We examined the relationship between in vivo estimates of tau deposition as measured by F-AV-1451 tau positron emission tomography imaging and cross-sectional cortical thickness, as well as rates of antecedent cortical thinning measured from magnetic resonance imaging in individuals with and without evidence of cerebral amyloid in 63 participants from the Alzheimer's Disease Neuroimaging Initiative study, including 32 cognitively normal individuals (mean age 74 years), 27 patients with mild cognitive impairment (mean age 76.8 years), and 4 patients diagnosed with Alzheimer's disease (mean age 80 years). We hypothesized that structural measures would correlate with F-AV-1451 in a spatially local manner and that this correlation would be stronger for longitudinal compared to cross-sectional measures of cortical thickness and in those with cerebral amyloid versus those without.

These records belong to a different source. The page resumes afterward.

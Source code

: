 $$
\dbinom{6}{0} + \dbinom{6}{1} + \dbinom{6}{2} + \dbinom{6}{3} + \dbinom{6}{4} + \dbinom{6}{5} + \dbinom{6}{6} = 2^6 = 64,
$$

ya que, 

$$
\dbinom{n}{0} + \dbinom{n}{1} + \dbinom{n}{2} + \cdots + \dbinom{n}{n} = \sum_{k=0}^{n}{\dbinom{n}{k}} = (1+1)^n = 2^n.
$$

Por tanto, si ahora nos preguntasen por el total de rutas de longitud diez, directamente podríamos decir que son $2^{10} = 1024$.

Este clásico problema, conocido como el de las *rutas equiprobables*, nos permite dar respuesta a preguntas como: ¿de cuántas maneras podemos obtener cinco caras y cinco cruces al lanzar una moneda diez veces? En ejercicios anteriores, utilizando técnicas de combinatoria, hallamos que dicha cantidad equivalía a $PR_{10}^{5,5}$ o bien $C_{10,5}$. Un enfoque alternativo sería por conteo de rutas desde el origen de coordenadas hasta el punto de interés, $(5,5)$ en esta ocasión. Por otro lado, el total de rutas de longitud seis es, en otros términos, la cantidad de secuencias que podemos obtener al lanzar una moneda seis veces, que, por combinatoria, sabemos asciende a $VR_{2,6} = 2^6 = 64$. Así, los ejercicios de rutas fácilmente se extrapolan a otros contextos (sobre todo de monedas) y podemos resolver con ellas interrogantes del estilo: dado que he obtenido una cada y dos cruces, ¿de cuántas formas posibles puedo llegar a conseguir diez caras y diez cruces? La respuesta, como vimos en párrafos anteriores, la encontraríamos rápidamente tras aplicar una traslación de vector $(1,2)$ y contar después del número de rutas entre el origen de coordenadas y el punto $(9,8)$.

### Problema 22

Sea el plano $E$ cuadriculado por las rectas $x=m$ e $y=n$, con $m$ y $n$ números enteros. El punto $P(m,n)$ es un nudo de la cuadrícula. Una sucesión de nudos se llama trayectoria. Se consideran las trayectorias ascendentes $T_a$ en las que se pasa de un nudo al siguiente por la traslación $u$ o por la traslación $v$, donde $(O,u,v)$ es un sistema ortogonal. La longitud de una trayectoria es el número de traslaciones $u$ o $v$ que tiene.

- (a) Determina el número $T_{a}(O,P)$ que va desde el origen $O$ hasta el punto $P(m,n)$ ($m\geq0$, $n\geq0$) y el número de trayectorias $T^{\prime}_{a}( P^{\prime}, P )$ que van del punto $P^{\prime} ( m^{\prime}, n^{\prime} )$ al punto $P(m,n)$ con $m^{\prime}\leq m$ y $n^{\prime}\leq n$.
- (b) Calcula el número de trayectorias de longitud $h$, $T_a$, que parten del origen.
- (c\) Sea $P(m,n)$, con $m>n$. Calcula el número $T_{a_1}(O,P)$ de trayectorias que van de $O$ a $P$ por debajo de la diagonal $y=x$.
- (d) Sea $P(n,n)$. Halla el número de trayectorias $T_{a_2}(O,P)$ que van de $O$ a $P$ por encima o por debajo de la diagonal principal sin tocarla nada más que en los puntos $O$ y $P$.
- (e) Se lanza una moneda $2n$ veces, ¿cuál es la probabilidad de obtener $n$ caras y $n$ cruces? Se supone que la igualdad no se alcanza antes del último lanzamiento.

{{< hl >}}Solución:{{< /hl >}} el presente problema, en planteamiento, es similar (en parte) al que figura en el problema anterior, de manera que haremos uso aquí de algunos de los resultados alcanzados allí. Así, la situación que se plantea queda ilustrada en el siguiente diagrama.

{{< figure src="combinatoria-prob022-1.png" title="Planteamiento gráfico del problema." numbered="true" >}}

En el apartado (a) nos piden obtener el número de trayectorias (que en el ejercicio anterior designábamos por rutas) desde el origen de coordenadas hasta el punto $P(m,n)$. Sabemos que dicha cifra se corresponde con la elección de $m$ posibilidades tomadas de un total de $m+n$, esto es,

Cross-sectional and longitudinal estimates of voxelwise atrophy were made from whole brain maps of cortical thickness and rates of thickness change. In amyloid-β-positive individuals, the correlation of voxelwise atrophy across the whole brain with a summary measure of medial temporal lobe (MTL) F-AV-1451 uptake demonstrated strong local correlations in the MTL with longitudinal atrophy that was weaker in cross-sectional analysis. Similar effects were seen in correlations between 31 bilateral cortical regions of interest. In addition, several nonlocal correlations between atrophy and F-AV-1451 uptake were observed, including association between MTL atrophy and F-AV-1451 uptake in parietal lobe regions of interest such as the precuneus. Amyloid-β-negative individuals only showed weaker correlations in data uncorrected for multiple comparisons. While these data replicate previous reports of associations between F-AV-1451 uptake and cross-sectional structural measures, the current results demonstrate a strong relationship with longitudinal measures of atrophy. These data support the notion that in vivo measures of tau pathology are tightly linked to the rate of neurodegenerative change.